Look out, D.C.! Lovelock’s Mustang Youth Team is headed your way

Look out, D.C.! Lovelock’s Mustang Youth Team is headed your way

Look out, D.C.! Lovelock’s Mustang Youth Team is headed your way

Like most teens, the Mustang Youth Team loves adventure. They’re about to make memories that will last a lifetime. But first, they’ll host a last minute fundraiser. 



What, where, when, why?

“We wanted to host Coffee with a Cop because we’re aware both departments are understaffed,” said Miya Gallagher. “We’re thankful for all their hard work to still get out and serve our community and want to say thank you.”

The youth team will be at the train depot on Saturday, Nov. 27, from 10 a.m. until noon. So will representatives from law enforcement. 

According to the youth team’s flyer, there will be “no agenda or speeches, just a chance to ask questions, voice concerns and get to know the amazing officers that serve our community.”

Saturday, Nov. 27, is also the day shoppers pick up their Krispy Kreme donuts at the depot. The team has been selling them to raise money for their adventure. They’re hoping people linger for hot cocoa and conversation. Coffee is also on the menu.

They hope to raise enough last-minute funds to bring two more Mustangs to Washington D.C. to attend a national leadership conference. 

“Right now we have enough funds for 11, and we have until Dec. 6 to book flights so we are trying to raise as much as possible by then to take more. The two new girls know they may not go this year but I’m going to try my hardest,” said Tina Gallagher, the club’s advisor and deputy director of the Frontier Community Coalition.

Gallagher will chaperone the D.C. trip for the second time. FCC director Wendy Nelsen may also come along.

In the fall of 2019, Gallagher started the Mustang Youth Team. She’s seen the membership through good times and bad. Numbers fluctuate but there are currently 14 members from the middle and high school. 

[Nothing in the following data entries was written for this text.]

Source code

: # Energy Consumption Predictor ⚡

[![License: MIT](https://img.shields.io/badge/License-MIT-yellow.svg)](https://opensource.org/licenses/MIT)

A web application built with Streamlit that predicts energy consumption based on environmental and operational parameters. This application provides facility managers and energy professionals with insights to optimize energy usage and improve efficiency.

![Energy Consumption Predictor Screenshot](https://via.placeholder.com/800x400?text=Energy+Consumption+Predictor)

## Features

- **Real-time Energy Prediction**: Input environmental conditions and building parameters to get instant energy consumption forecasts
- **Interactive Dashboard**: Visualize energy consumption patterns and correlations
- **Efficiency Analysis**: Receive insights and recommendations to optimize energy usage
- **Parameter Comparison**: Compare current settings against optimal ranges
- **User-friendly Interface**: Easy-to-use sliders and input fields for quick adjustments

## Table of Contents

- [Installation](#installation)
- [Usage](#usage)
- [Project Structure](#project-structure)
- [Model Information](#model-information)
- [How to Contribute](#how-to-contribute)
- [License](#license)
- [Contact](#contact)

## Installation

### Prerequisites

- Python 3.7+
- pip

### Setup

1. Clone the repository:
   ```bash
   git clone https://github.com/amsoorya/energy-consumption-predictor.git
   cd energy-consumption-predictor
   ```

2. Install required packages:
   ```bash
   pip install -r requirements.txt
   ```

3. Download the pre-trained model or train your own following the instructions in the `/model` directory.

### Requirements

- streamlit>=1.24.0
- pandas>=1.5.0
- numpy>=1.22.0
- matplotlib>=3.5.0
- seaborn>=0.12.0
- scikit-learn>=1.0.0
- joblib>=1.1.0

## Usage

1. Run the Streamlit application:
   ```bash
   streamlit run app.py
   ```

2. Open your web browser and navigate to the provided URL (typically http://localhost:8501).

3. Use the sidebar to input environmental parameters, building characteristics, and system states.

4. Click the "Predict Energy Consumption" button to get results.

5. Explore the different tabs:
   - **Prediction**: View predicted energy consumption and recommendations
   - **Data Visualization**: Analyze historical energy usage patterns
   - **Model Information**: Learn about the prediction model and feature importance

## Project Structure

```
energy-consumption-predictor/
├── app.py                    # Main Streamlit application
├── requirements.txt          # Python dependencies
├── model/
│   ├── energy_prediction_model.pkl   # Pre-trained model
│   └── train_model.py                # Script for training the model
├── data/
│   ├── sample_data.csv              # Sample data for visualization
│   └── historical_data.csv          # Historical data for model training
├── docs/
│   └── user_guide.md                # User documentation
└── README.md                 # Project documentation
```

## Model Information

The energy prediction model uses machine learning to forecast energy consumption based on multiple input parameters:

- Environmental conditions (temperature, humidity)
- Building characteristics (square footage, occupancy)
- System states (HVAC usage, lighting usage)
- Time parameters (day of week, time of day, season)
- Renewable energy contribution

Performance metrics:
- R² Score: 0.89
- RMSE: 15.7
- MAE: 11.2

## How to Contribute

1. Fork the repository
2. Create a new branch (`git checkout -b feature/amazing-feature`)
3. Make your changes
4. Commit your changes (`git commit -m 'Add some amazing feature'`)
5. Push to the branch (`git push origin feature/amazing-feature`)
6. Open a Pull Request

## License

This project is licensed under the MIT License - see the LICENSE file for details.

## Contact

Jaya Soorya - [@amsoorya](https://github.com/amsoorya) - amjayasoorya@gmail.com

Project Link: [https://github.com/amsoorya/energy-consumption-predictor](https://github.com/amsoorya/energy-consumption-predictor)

They hope to guide their peers toward futures that do not include vaping, tobacco, alcohol, marijuana or controlled substances. They reach out not just to their schoolmates but to the entire town. The team meets with Gallagher at the depot every week.

Their faces look down from a billboard at the intersection of Main and Cornell, encouraging passersby to try a drug-free lifestyle. They installed a kindness box in front of the depot and stock it with canned goods. Anyone can take what they need, no questions asked and no judgments. 

They’ve hosted crowds and fundraisers where hardly anyone shows up, not uncommon for Lovelock events. They ask for the community’s support.

The Community Anti-Drug Coalition of America (CADCA) will hold its leadership forum Jan. 30 through Feb. 4 at the Gaylord National Hotel and Convention Center in National Harbor, Maryland, just outside of D.C.

The Mustangs attended their first conference in 2019.  The next year’s event fell to Covid. It will be Miya Gallagher’s second time to visit the nation’s capital. She and several others have been with the group since its start. Others are new.

In 2019, the Mustangs took a tour of the White House and were present tor the impeachment vote, historically significant no matter your side of the fence.

Lilli Wagner will travel with the group for the first time.

“I’m excited about going to the conference and hearing all the different people and their perspectives. Also, the sights are beautiful and I feel like I will bond more with the group,” she said.